The following article explains how to make a simple distance meter, or rangefinder. As stated in the article, "It costs nothing, and may be made in half an hour, but when used with due care, it transforms a fine pair of eyes into a good distance gage that needs no apology."
[Originally published in "American Photography", February 1939. It is assumed that this article is in the public domain, due to expiration of copyright.]
An Interesting Distance Meter
Edward J. Ramaley
The purpose of a distance meter in photography is to enable photographers to focus their lenses upon objects without measuring the intervening space with a scale or tape. Focusing is necessary on account of the variation in distance between the lens and image in proportion to the distance from lens to object. Critical focusing is most necessary when the diameter of the lens opening is large compared to its focal length. In general, any lens operated near its maximum speed needs to be accurately focused for near objects.
Fig. 1 Distance Meter [for author's eyes and arm length]
The optical distance meter collects light through two receiving systems which are so coupled that the two images thus formed may be combined into one. Proper adjustment of this device may be arranged to set a pointer on a scale, or to focus the camera lens directly. It would seem logical, therefore, to use our own pair of eyes directly as an optical meter, and this may be done in several ways. One of these is the use of an individually calibrated scale held out at arm's length, and sighted upon to measure the eyes' convergence while looking at an object.
Calibration of the Distance Meter
From cardboard, a triangle is cut with three-inch base and eight-inch altitude. Starting from a window, or any light source, the shortest distance shown on one's camera focusing scale is laid off, and one stands at this point facing the window or light. The triangle is held up before the eyes at arm's length toward the window, using a natural amount of muscular effort, such as can be duplicated at will. With the eyes focused on the window, one is aware that the triangle appears to be double, because each eye sees from its own point of view. While one is still holding focus on the window, it is possible to put a straight edge across the triangle parallel to the base such that it appears to intersect the edge of the two triangles at their common intersection. Finally a line is drawn where the straight edge lay. This completes the calibration for one distance.

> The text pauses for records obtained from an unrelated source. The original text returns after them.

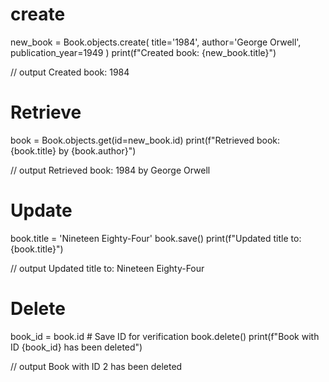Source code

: # create
new_book = Book.objects.create(
    title='1984',
    author='George Orwell',
    publication_year=1949
)
print(f"Created book: {new_book.title}")

// output
Created book: 1984

# Retrieve
book = Book.objects.get(id=new_book.id)
print(f"Retrieved book: {book.title} by {book.author}")


// output
Retrieved book: 1984 by George Orwell

# Update
book.title = 'Nineteen Eighty-Four'
book.save()
print(f"Updated title to: {book.title}")

// output
Updated title to: Nineteen Eighty-Four

# Delete
book_id = book.id  # Save ID for verification
book.delete()
print(f"Book with ID {book_id} has been deleted")

// output
Book with ID 2 has been deleted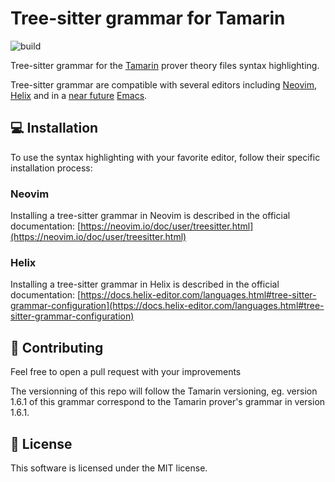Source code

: # Tree-sitter grammar for Tamarin

![build](https://github.com/aeyno/tree-sitter-tamarin/actions/workflows/ci.yml/badge.svg)

Tree-sitter grammar for the [Tamarin](tamarin-prover.github.io/) prover theory files syntax highlighting.

Tree-sitter grammar are compatible with several editors including [Neovim](https://neovim.io/), [Helix](https://helix-editor.com/) and in a [near future](https://lists.gnu.org/archive/html/emacs-devel/2022-11/msg01443.html) [Emacs](https://www.gnu.org/software/emacs/).

## 💻 Installation

To use the syntax highlighting with your favorite editor, follow their specific installation process:

### Neovim

Installing a tree-sitter grammar in Neovim is described in the official documentation:
[https://neovim.io/doc/user/treesitter.html](https://neovim.io/doc/user/treesitter.html)

### Helix

Installing a tree-sitter grammar in Helix is described in the official documentation:
[https://docs.helix-editor.com/languages.html#tree-sitter-grammar-configuration](https://docs.helix-editor.com/languages.html#tree-sitter-grammar-configuration)

## 🔨 Contributing

Feel free to open a pull request with your improvements

The versionning of this repo will follow the Tamarin versioning, eg. version 1.6.1 of this grammar correspond to the Tamarin prover's grammar in version 1.6.1.

## 📃 License

This software is licensed under the MIT license.
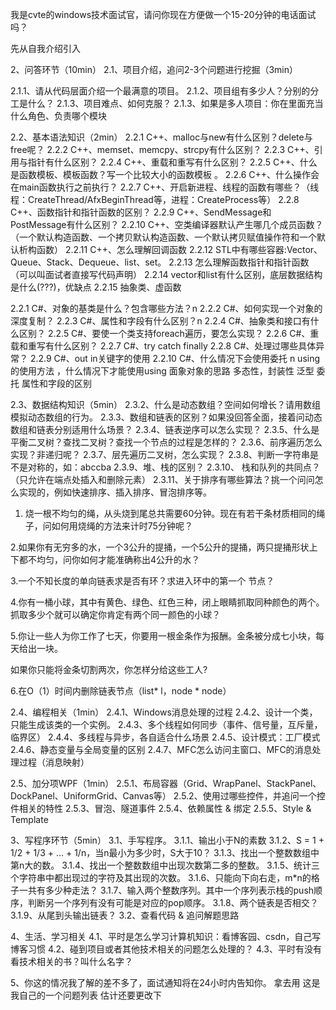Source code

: 我是cvte的windows技术面试官，请问你现在方便做一个15-20分钟的电话面试吗？

先从自我介绍引入

2、问答环节（10min）
2.1、项目介绍，追问2-3个问题进行挖掘（3min）

2.1.1、请从代码层面介绍一个最满意的项目。
2.1.2、项目组有多少人？分别的分工是什么？
2.1.3、项目难点、如何克服？
2.1.3、如果是多人项目：你在里面充当什么角色、负责哪个模块

2.2、基本语法知识（2min）
2.2.1 C++、malloc与new有什么区别？delete与free呢？
2.2.2 C++、memset、memcpy、strcpy有什么区别？
2.2.3 C++、引用与指针有什么区别？
2.2.4 C++、重载和重写有什么区别？
2.2.5 C++、什么是函数模板、模板函数？写一个比较大小的函数模板 。
2.2.6 C++、什么操作会在main函数执行之前执行？
2.2.7 C++、开启新进程、线程的函数有哪些？（线程：CreateThread/AfxBeginThread等，进程：CreateProcess等）
2.2.8 C++、函数指针和指针函数的区别？
2.2.9 C++、SendMessage和PostMessage有什么区别？
2.2.10 C++、空类编译器默认产生哪几个成员函数？（一个默认构造函数、一个拷贝默认构造函数、一个默认拷贝赋值操作符和一个默认析构函数）
2.2.11 C++、怎么理解回调函数
2.2.12  STL中有哪些容器:Vector、Queue、Stack、Dequeue、list、set。
2.2.13 怎么理解函数指针和指针函数（可以叫面试者直接写代码声明）
2.2.14  vector和list有什么区别，底层数据结构是什么(???)，优缺点 
2.2.15 抽象类、虚函数 


2.2.1  C#、对象的基类是什么？包含哪些方法？n
2.2.2  C#、如何实现一个对象的深度复制？
2.2.3  C#、属性和字段有什么区别？n
2.2.4  C#、抽象类和接口有什么区别？
2.2.5  C#、要使一个类支持foreach遍历，要怎么实现？
2.2.6  C#、重载和重写有什么区别？
2.2.7  C#、try catch finally 
2.2.8  C#、处理过哪些具体异常？
2.2.9  C#、out in关键字的使用
2.2.10 C#、什么情况下会使用委托 n
using 的使用方法 ，什么情况下才能使用using
面象对象的思路
多态性，封装性
泛型
委托
属性和字段的区别

 
2.3、数据结构知识（5min）
2.3.2、什么是动态数组？空间如何增长？请用数组模拟动态数组的行为。
2.3.3、数组和链表的区别？如果没回答全面，接着问动态数组和链表分别适用什么场景？
2.3.4、链表逆序可以怎么实现？
2.3.5、什么是平衡二叉树？查找二叉树？查找一个节点的过程是怎样的？
2.3.6、前序遍历怎么实现？非递归呢？
2.3.7、层先遍历二叉树，怎么实现？
2.3.8、判断一字符串是不是对称的，如：abccba
2.3.9、堆、栈的区别？
2.3.10、 栈和队列的共同点？（只允许在端点处插入和删除元素）
2.3.11、关于排序有哪些算法？挑一个问问怎么实现的，例如快速排序、插入排序、冒泡排序等。


1. 烧一根不均匀的绳，从头烧到尾总共需要60分钟。现在有若干条材质相同的绳子，问如何用烧绳的方法来计时75分钟呢？

2.如果你有无穷多的水，一个3公升的提捅，一个5公升的提捅，两只提捅形状上下都不均匀，问你如何才能准确称出4公升的水？

3.一个不知长度的单向链表求是否有环？求进入环中的第一个 节点？

4.你有一桶小球，其中有黄色、绿色、红色三种，闭上眼睛抓取同种颜色的两个。抓取多少个就可以确定你肯定有两个同一颜色的小球？

5.你让一些人为你工作了七天，你要用一根金条作为报酬。金条被分成七小块，每天给出一块。

如果你只能将金条切割两次，你怎样分给这些工人?

6.在O（1）时间内删除链表节点（list* l，node * node）



2.4、编程相关（1min）
2.4.1、Windows消息处理的过程
2.4.2、设计一个类，只能生成该类的一个实例。
2.4.3、多个线程如何同步（事件、信号量，互斥量，临界区）
2.4.4、多线程与异步，各自适合什么场景
2.4.5、设计模式：工厂模式
2.4.6、静态变量与全局变量的区别
2.4.7、MFC怎么访问主窗口、MFC的消息处理过程（消息映射）


2.5、加分项WPF（1min）
2.5.1、布局容器（Grid、WrapPanel、StackPanel、DockPanel、UniformGrid、Canvas等）
2.5.2、使用过哪些控件，并追问一个控件相关的特性
2.5.3、冒泡、隧道事件
2.5.4、依赖属性 & 绑定
2.5.5、Style & Template


3、写程序环节（5min）
3.1、手写程序。
3.1.1、输出小于N的素数
3.1.2、S = 1 + 1/2 + 1/3 + … + 1/n，当n最小为多少时，S大于10？
3.1.3、找出一个整数数组中第n大的数。
3.1.4、找出一个整数数组中出现次数第二多的整数。
3.1.5、统计三个字符串中都出现过的字符及其出现的次数。
3.1.6、只能向下向右走，m*n的格子一共有多少种走法？
3.1.7、输入两个整数序列。其中一个序列表示栈的push顺序，判断另一个序列有没有可能是对应的pop顺序。
3.1.8、两个链表是否相交？
3.1.9、从尾到头输出链表？
3.2、查看代码 & 追问解题思路

4、生活、学习相关
4.1、平时是怎么学习计算机知识：看博客园、csdn，自己写博客习惯
4.2、碰到项目或者其他技术相关的问题怎么处理的？
4.3、平时有没有看技术相关的书？叫什么名字？


5、你这的情况我了解的差不多了，面试通知将在24小时内告知你。
拿去用  这是我自己的一个问题列表  估计还要更改下
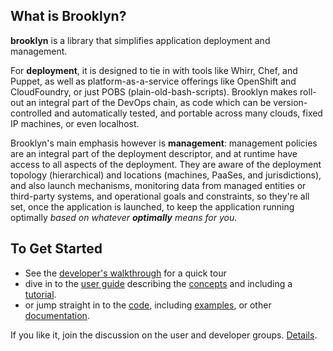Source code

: ## What is Brooklyn?

**brooklyn** is a library that simplifies application deployment and management.

For **deployment**, it is designed to tie in with tools like Whirr, Chef, and Puppet,
as well as platform-as-a-service offerings like OpenShift and CloudFoundry,
or just POBS (plain-old-bash-scripts).
Brooklyn makes roll-out an integral part of the DevOps chain,
as code which can be version-controlled and automatically tested,
and portable across many clouds, fixed IP machines, or even localhost.

Brooklyn's main emphasis however is **management**:
management policies are an integral part of the deployment descriptor,
and at runtime have access to all aspects of the deployment.
They are aware of the deployment topology (hierarchical) and locations (machines, PaaSes, and jurisdictions), 
and also launch mechanisms, monitoring data from managed entities or third-party systems,
and operational goals and constraints, 
so they're all set, once the application is launched, to keep the application running optimally
*based on whatever **optimally** means for you*.

## To Get Started

* See the [developer's walkthrough]({{site.url}}/start/walkthrough/index.html) for a quick tour
* dive in to the [user guide]({{site.url}}/use/guide/) describing the 
  [concepts]({{site.url}}/use/guide/defining-applications/basic-concepts.html)
  and including a [tutorial]({{site.url}}/use/guide/quickstart/).
* or jump straight in to the [code]({{site.url}}/dev/code/), 
  including [examples]({{site.url}}/use/examples/), or other [documentation](docs-summary.html).

If you like it, join the discussion on the user and developer groups.
[Details]({{site.url}}/meta/contact.html).
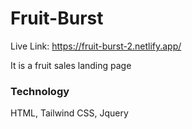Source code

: # Fruit-Burst
Live Link: https://fruit-burst-2.netlify.app/

It is a fruit sales landing page 

### Technology
HTML, Tailwind CSS, Jquery

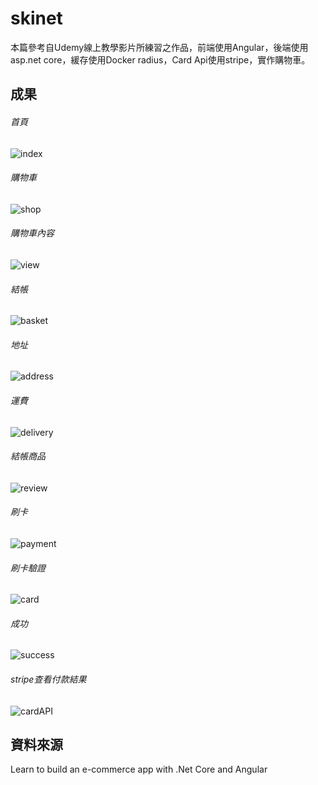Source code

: # skinet
本篇參考自Udemy線上教學影片所練習之作品，前端使用Angular，後端使用asp.net core，緩存使用Docker radius，Card Api使用stripe，實作購物車。
## 成果
###### 首頁
![index](md-img/index.png)
###### 購物車
![shop](md-img/shop.png)
###### 購物車內容
![view](md-img/view.png)
###### 結帳
![basket](md-img/basket.png)
###### 地址
![address](md-img/address.png)
###### 運費
![delivery](md-img/delivery.png)
###### 結帳商品
![review](md-img/review.png)
###### 刷卡
![payment](md-img/payment.png)
###### 刷卡驗證
![card](md-img/card.png)
###### 成功
![success](md-img/success.png)
###### stripe查看付款結果
![cardAPI](md-img/cardAPI.png)

## 資料來源
Learn to build an e-commerce app with .Net Core and Angular
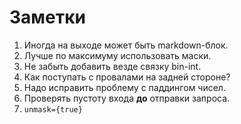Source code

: # Заметки

1. Иногда на выходе может быть markdown-блок.
2. Лучше по максимуму использовать маски.
3. Не забыть добавить везде связку bin-int.
4. Как поступать с провалами на задней стороне?
5. Надо исправить проблему с паддингом чисел.
6. Проверять пустоту входа **до** отправки запроса.
7. `unmask={true}`
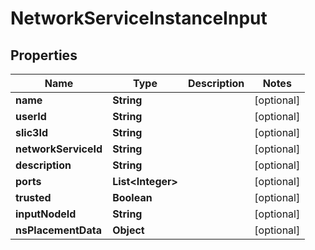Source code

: 
# NetworkServiceInstanceInput

## Properties
Name | Type | Description | Notes
------------ | ------------- | ------------- | -------------
**name** | **String** |  |  [optional]
**userId** | **String** |  |  [optional]
**slic3Id** | **String** |  |  [optional]
**networkServiceId** | **String** |  |  [optional]
**description** | **String** |  |  [optional]
**ports** | **List&lt;Integer&gt;** |  |  [optional]
**trusted** | **Boolean** |  |  [optional]
**inputNodeId** | **String** |  |  [optional]
**nsPlacementData** | **Object** |  |  [optional]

The entire focusing scale of one's camera is calibrated in the same way on the cardboard triangle by backing off from the window each distance shown, and then determining where the two apparent triangles intersect and drawing a horizontal line through that intersection. The accuracy of the meter decreases with distance, but so does the necessity for critical focus. The accompanying drawings show how the scale looks when it is completed and how it appears when the eyes are focused on a point beyond it.
How to Use the Distance Meter
In practical use, the scale is held vertically at arm's length with the eyes focused on the important part of the object. The thumb nail is slipped up to the apparent intersection of the two triangles, after which the eyes may be focused on the triangle to see what line the thumb nail is covering, and the camera is focused to the corresponding value. Apparently nothing could be simpler, but there are some disturbing influences of which one should be aware.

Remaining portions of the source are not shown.